Segment Start: Source information
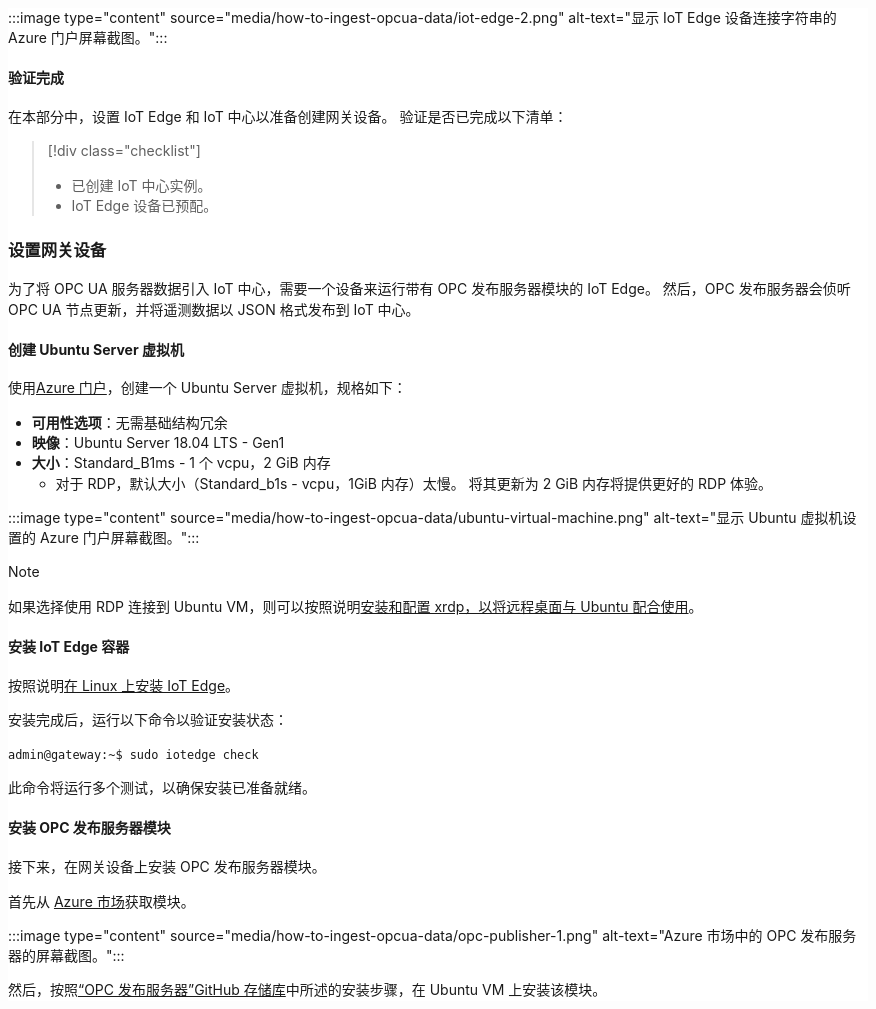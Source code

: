 :::image type="content" source="media/how-to-ingest-opcua-data/iot-edge-2.png" alt-text="显示 IoT Edge 设备连接字符串的 Azure 门户屏幕截图。":::

#### <a name="verify-completion"></a>验证完成

在本部分中，设置 IoT Edge 和 IoT 中心以准备创建网关设备。 验证是否已完成以下清单：
> [!div class="checklist"]
> * 已创建 IoT 中心实例。
> * IoT Edge 设备已预配。

### <a name="set-up-gateway-device"></a>设置网关设备

为了将 OPC UA 服务器数据引入 IoT 中心，需要一个设备来运行带有 OPC 发布服务器模块的 IoT Edge。 然后，OPC 发布服务器会侦听 OPC UA 节点更新，并将遥测数据以 JSON 格式发布到 IoT 中心。

#### <a name="create-ubuntu-server-virtual-machine"></a>创建 Ubuntu Server 虚拟机

使用[Azure 门户](https://portal.azure.com)，创建一个 Ubuntu Server 虚拟机，规格如下：
* **可用性选项**：无需基础结构冗余
* **映像**：Ubuntu Server 18.04 LTS - Gen1
* **大小**：Standard_B1ms - 1 个 vcpu，2 GiB 内存
    - 对于 RDP，默认大小（Standard_b1s - vcpu，1GiB 内存）太慢。 将其更新为 2 GiB 内存将提供更好的 RDP 体验。

:::image type="content" source="media/how-to-ingest-opcua-data/ubuntu-virtual-machine.png" alt-text="显示 Ubuntu 虚拟机设置的 Azure 门户屏幕截图。":::

> [!NOTE]
> 如果选择使用 RDP 连接到 Ubuntu VM，则可以按照说明[安装和配置 xrdp，以将远程桌面与 Ubuntu 配合使用](../virtual-machines/linux/use-remote-desktop.md)。

#### <a name="install-iot-edge-container"></a>安装 IoT Edge 容器

按照说明[在 Linux 上安装 IoT Edge](../virtual-machines/linux/use-remote-desktop.md)。

安装完成后，运行以下命令以验证安装状态：

```bash
admin@gateway:~$ sudo iotedge check
```

此命令将运行多个测试，以确保安装已准备就绪。

#### <a name="install-opc-publisher-module"></a>安装 OPC 发布服务器模块

接下来，在网关设备上安装 OPC 发布服务器模块。 

首先从 [Azure 市场](https://azuremarketplace.microsoft.com/marketplace/apps/microsoft_iot.iotedge-opc-publisher)获取模块。

:::image type="content" source="media/how-to-ingest-opcua-data/opc-publisher-1.png" alt-text="Azure 市场中的 OPC 发布服务器的屏幕截图。":::

然后，按照[“OPC 发布服务器”GitHub 存储库](https://github.com/Azure/iot-edge-opc-publisher)中所述的安装步骤，在 Ubuntu VM 上安装该模块。
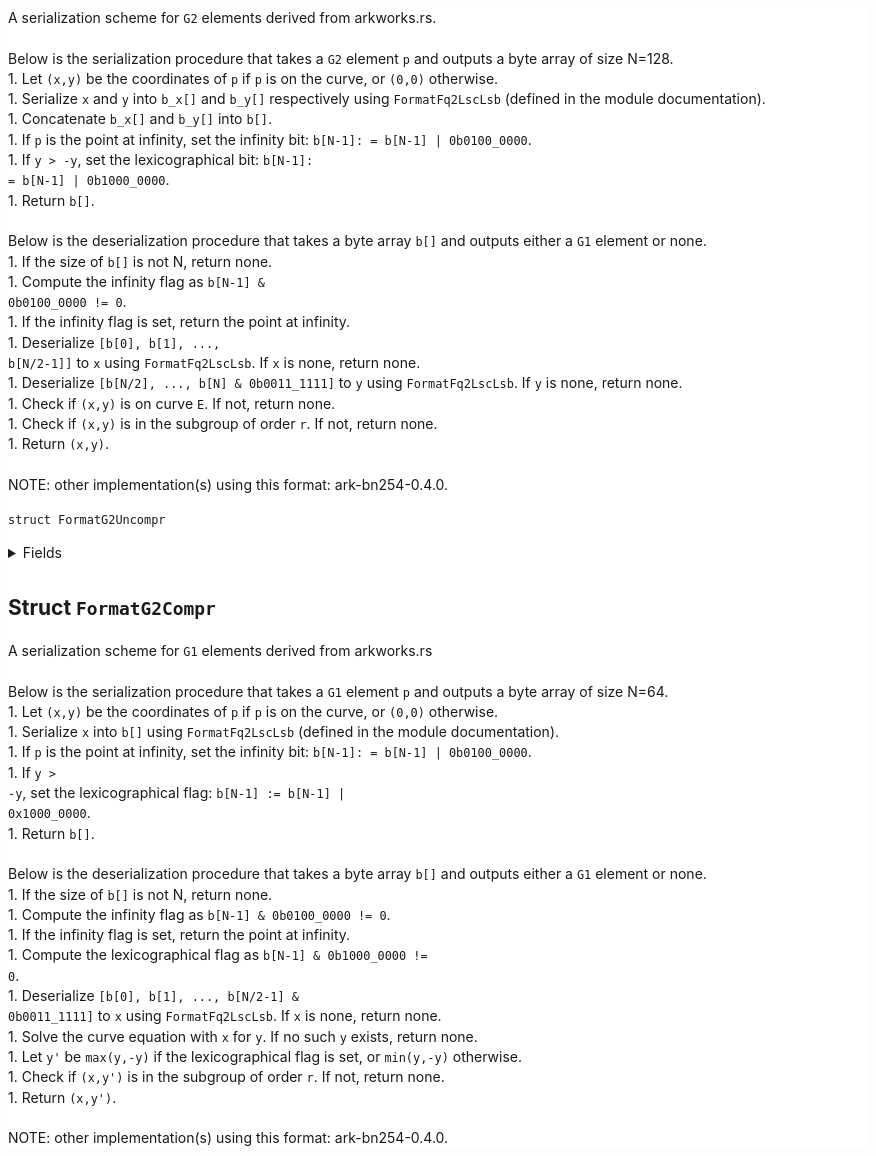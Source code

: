 A serialization scheme for <code>G2</code> elements derived from arkworks.rs.<br/><br/> Below is the serialization procedure that takes a <code>G2</code> element <code>p</code> and outputs a byte array of size N&#61;128.<br/> 1. Let <code>(x,y)</code> be the coordinates of <code>p</code> if <code>p</code> is on the curve, or <code>(0,0)</code> otherwise.<br/> 1. Serialize <code>x</code> and <code>y</code> into <code>b_x[]</code> and <code>b_y[]</code> respectively using <code>FormatFq2LscLsb</code> (defined in the module documentation).<br/> 1. Concatenate <code>b_x[]</code> and <code>b_y[]</code> into <code>b[]</code>.<br/> 1. If <code>p</code> is the point at infinity, set the infinity bit: <code>b[N&#45;1]: &#61; b[N&#45;1] &#124; 0b0100_0000</code>.<br/> 1. If <code>y &gt; &#45;y</code>, set the lexicographical bit:  <code>b[N&#45;1]: &#61; b[N&#45;1] &#124; 0b1000_0000</code>.<br/> 1. Return <code>b[]</code>.<br/><br/> Below is the deserialization procedure that takes a byte array <code>b[]</code> and outputs either a <code>G1</code> element or none.<br/> 1. If the size of <code>b[]</code> is not N, return none.<br/> 1. Compute the infinity flag as <code>b[N&#45;1] &amp; 0b0100_0000 !&#61; 0</code>.<br/> 1. If the infinity flag is set, return the point at infinity.<br/> 1. Deserialize <code>[b[0], b[1], ..., b[N/2&#45;1]]</code> to <code>x</code> using <code>FormatFq2LscLsb</code>. If <code>x</code> is none, return none.<br/> 1. Deserialize <code>[b[N/2], ..., b[N] &amp; 0b0011_1111]</code> to <code>y</code> using <code>FormatFq2LscLsb</code>. If <code>y</code> is none, return none.<br/> 1. Check if <code>(x,y)</code> is on curve <code>E</code>. If not, return none.<br/> 1. Check if <code>(x,y)</code> is in the subgroup of order <code>r</code>. If not, return none.<br/> 1. Return <code>(x,y)</code>.<br/><br/> NOTE: other implementation(s) using this format: ark&#45;bn254&#45;0.4.0.


<pre><code>struct FormatG2Uncompr<br/></code></pre>



<details><summary>Fields</summary></details>

<a id="0x1_bn254_algebra_FormatG2Compr"></a>

## Struct `FormatG2Compr`

A serialization scheme for <code>G1</code> elements derived from arkworks.rs<br/><br/> Below is the serialization procedure that takes a <code>G1</code> element <code>p</code> and outputs a byte array of size N&#61;64.<br/> 1. Let <code>(x,y)</code> be the coordinates of <code>p</code> if <code>p</code> is on the curve, or <code>(0,0)</code> otherwise.<br/> 1. Serialize <code>x</code> into <code>b[]</code> using <code>FormatFq2LscLsb</code> (defined in the module documentation).<br/> 1. If <code>p</code> is the point at infinity, set the infinity bit: <code>b[N&#45;1]: &#61; b[N&#45;1] &#124; 0b0100_0000</code>.<br/> 1. If <code>y &gt; &#45;y</code>, set the lexicographical flag: <code>b[N&#45;1] :&#61; b[N&#45;1] &#124; 0x1000_0000</code>.<br/> 1. Return <code>b[]</code>.<br/><br/> Below is the deserialization procedure that takes a byte array <code>b[]</code> and outputs either a <code>G1</code> element or none.<br/> 1. If the size of <code>b[]</code> is not N, return none.<br/> 1. Compute the infinity flag as <code>b[N&#45;1] &amp; 0b0100_0000 !&#61; 0</code>.<br/> 1. If the infinity flag is set, return the point at infinity.<br/> 1. Compute the lexicographical flag as <code>b[N&#45;1] &amp; 0b1000_0000 !&#61; 0</code>.<br/> 1. Deserialize <code>[b[0], b[1], ..., b[N/2&#45;1] &amp; 0b0011_1111]</code> to <code>x</code> using <code>FormatFq2LscLsb</code>. If <code>x</code> is none, return none.<br/> 1. Solve the curve equation with <code>x</code> for <code>y</code>. If no such <code>y</code> exists, return none.<br/> 1. Let <code>y&apos;</code> be <code>max(y,&#45;y)</code> if the lexicographical flag is set, or <code>min(y,&#45;y)</code> otherwise.<br/> 1. Check if <code>(x,y&apos;)</code> is in the subgroup of order <code>r</code>. If not, return none.<br/> 1. Return <code>(x,y&apos;)</code>.<br/><br/> NOTE: other implementation(s) using this format: ark&#45;bn254&#45;0.4.0.



[move-book]: https://aptos.dev/move/book/SUMMARY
Segment End: Source information
**Assigned task:** Leave the images out and transcribe the remaining data above word for word.

**Completed task:**
Source code

: :::image type="content" source="media/how-to-ingest-opcua-data/iot-edge-2.png" alt-text="显示 IoT Edge 设备连接字符串的 Azure 门户屏幕截图。":::

#### <a name="verify-completion"></a>验证完成

在本部分中，设置 IoT Edge 和 IoT 中心以准备创建网关设备。 验证是否已完成以下清单：
> [!div class="checklist"]
> * 已创建 IoT 中心实例。
> * IoT Edge 设备已预配。

### <a name="set-up-gateway-device"></a>设置网关设备

为了将 OPC UA 服务器数据引入 IoT 中心，需要一个设备来运行带有 OPC 发布服务器模块的 IoT Edge。 然后，OPC 发布服务器会侦听 OPC UA 节点更新，并将遥测数据以 JSON 格式发布到 IoT 中心。

#### <a name="create-ubuntu-server-virtual-machine"></a>创建 Ubuntu Server 虚拟机

使用[Azure 门户](https://portal.azure.com)，创建一个 Ubuntu Server 虚拟机，规格如下：
* **可用性选项**：无需基础结构冗余
* **映像**：Ubuntu Server 18.04 LTS - Gen1
* **大小**：Standard_B1ms - 1 个 vcpu，2 GiB 内存
    - 对于 RDP，默认大小（Standard_b1s - vcpu，1GiB 内存）太慢。 将其更新为 2 GiB 内存将提供更好的 RDP 体验。

:::image type="content" source="media/how-to-ingest-opcua-data/ubuntu-virtual-machine.png" alt-text="显示 Ubuntu 虚拟机设置的 Azure 门户屏幕截图。":::

> [!NOTE]
> 如果选择使用 RDP 连接到 Ubuntu VM，则可以按照说明[安装和配置 xrdp，以将远程桌面与 Ubuntu 配合使用](../virtual-machines/linux/use-remote-desktop.md)。

#### <a name="install-iot-edge-container"></a>安装 IoT Edge 容器

按照说明[在 Linux 上安装 IoT Edge](../virtual-machines/linux/use-remote-desktop.md)。

安装完成后，运行以下命令以验证安装状态：

```bash
admin@gateway:~$ sudo iotedge check
```

此命令将运行多个测试，以确保安装已准备就绪。

#### <a name="install-opc-publisher-module"></a>安装 OPC 发布服务器模块

接下来，在网关设备上安装 OPC 发布服务器模块。 

首先从 [Azure 市场](https://azuremarketplace.microsoft.com/marketplace/apps/microsoft_iot.iotedge-opc-publisher)获取模块。

:::image type="content" source="media/how-to-ingest-opcua-data/opc-publisher-1.png" alt-text="Azure 市场中的 OPC 发布服务器的屏幕截图。":::

然后，按照[“OPC 发布服务器”GitHub 存储库](https://github.com/Azure/iot-edge-opc-publisher)中所述的安装步骤，在 Ubuntu VM 上安装该模块。
Source code

: A serialization scheme for <code>G2</code> elements derived from arkworks.rs.<br/><br/> Below is the serialization procedure that takes a <code>G2</code> element <code>p</code> and outputs a byte array of size N&#61;128.<br/> 1. Let <code>(x,y)</code> be the coordinates of <code>p</code> if <code>p</code> is on the curve, or <code>(0,0)</code> otherwise.<br/> 1. Serialize <code>x</code> and <code>y</code> into <code>b_x[]</code> and <code>b_y[]</code> respectively using <code>FormatFq2LscLsb</code> (defined in the module documentation).<br/> 1. Concatenate <code>b_x[]</code> and <code>b_y[]</code> into <code>b[]</code>.<br/> 1. If <code>p</code> is the point at infinity, set the infinity bit: <code>b[N&#45;1]: &#61; b[N&#45;1] &#124; 0b0100_0000</code>.<br/> 1. If <code>y &gt; &#45;y</code>, set the lexicographical bit:  <code>b[N&#45;1]: &#61; b[N&#45;1] &#124; 0b1000_0000</code>.<br/> 1. Return <code>b[]</code>.<br/><br/> Below is the deserialization procedure that takes a byte array <code>b[]</code> and outputs either a <code>G1</code> element or none.<br/> 1. If the size of <code>b[]</code> is not N, return none.<br/> 1. Compute the infinity flag as <code>b[N&#45;1] &amp; 0b0100_0000 !&#61; 0</code>.<br/> 1. If the infinity flag is set, return the point at infinity.<br/> 1. Deserialize <code>[b[0], b[1], ..., b[N/2&#45;1]]</code> to <code>x</code> using <code>FormatFq2LscLsb</code>. If <code>x</code> is none, return none.<br/> 1. Deserialize <code>[b[N/2], ..., b[N] &amp; 0b0011_1111]</code> to <code>y</code> using <code>FormatFq2LscLsb</code>. If <code>y</code> is none, return none.<br/> 1. Check if <code>(x,y)</code> is on curve <code>E</code>. If not, return none.<br/> 1. Check if <code>(x,y)</code> is in the subgroup of order <code>r</code>. If not, return none.<br/> 1. Return <code>(x,y)</code>.<br/><br/> NOTE: other implementation(s) using this format: ark&#45;bn254&#45;0.4.0.


<pre><code>struct FormatG2Uncompr<br/></code></pre>



<details><summary>Fields</summary></details>

<a id="0x1_bn254_algebra_FormatG2Compr"></a>

## Struct `FormatG2Compr`

A serialization scheme for <code>G1</code> elements derived from arkworks.rs<br/><br/> Below is the serialization procedure that takes a <code>G1</code> element <code>p</code> and outputs a byte array of size N&#61;64.<br/> 1. Let <code>(x,y)</code> be the coordinates of <code>p</code> if <code>p</code> is on the curve, or <code>(0,0)</code> otherwise.<br/> 1. Serialize <code>x</code> into <code>b[]</code> using <code>FormatFq2LscLsb</code> (defined in the module documentation).<br/> 1. If <code>p</code> is the point at infinity, set the infinity bit: <code>b[N&#45;1]: &#61; b[N&#45;1] &#124; 0b0100_0000</code>.<br/> 1. If <code>y &gt; &#45;y</code>, set the lexicographical flag: <code>b[N&#45;1] :&#61; b[N&#45;1] &#124; 0x1000_0000</code>.<br/> 1. Return <code>b[]</code>.<br/><br/> Below is the deserialization procedure that takes a byte array <code>b[]</code> and outputs either a <code>G1</code> element or none.<br/> 1. If the size of <code>b[]</code> is not N, return none.<br/> 1. Compute the infinity flag as <code>b[N&#45;1] &amp; 0b0100_0000 !&#61; 0</code>.<br/> 1. If the infinity flag is set, return the point at infinity.<br/> 1. Compute the lexicographical flag as <code>b[N&#45;1] &amp; 0b1000_0000 !&#61; 0</code>.<br/> 1. Deserialize <code>[b[0], b[1], ..., b[N/2&#45;1] &amp; 0b0011_1111]</code> to <code>x</code> using <code>FormatFq2LscLsb</code>. If <code>x</code> is none, return none.<br/> 1. Solve the curve equation with <code>x</code> for <code>y</code>. If no such <code>y</code> exists, return none.<br/> 1. Let <code>y&apos;</code> be <code>max(y,&#45;y)</code> if the lexicographical flag is set, or <code>min(y,&#45;y)</code> otherwise.<br/> 1. Check if <code>(x,y&apos;)</code> is in the subgroup of order <code>r</code>. If not, return none.<br/> 1. Return <code>(x,y&apos;)</code>.<br/><br/> NOTE: other implementation(s) using this format: ark&#45;bn254&#45;0.4.0.



[move-book]: https://aptos.dev/move/book/SUMMARY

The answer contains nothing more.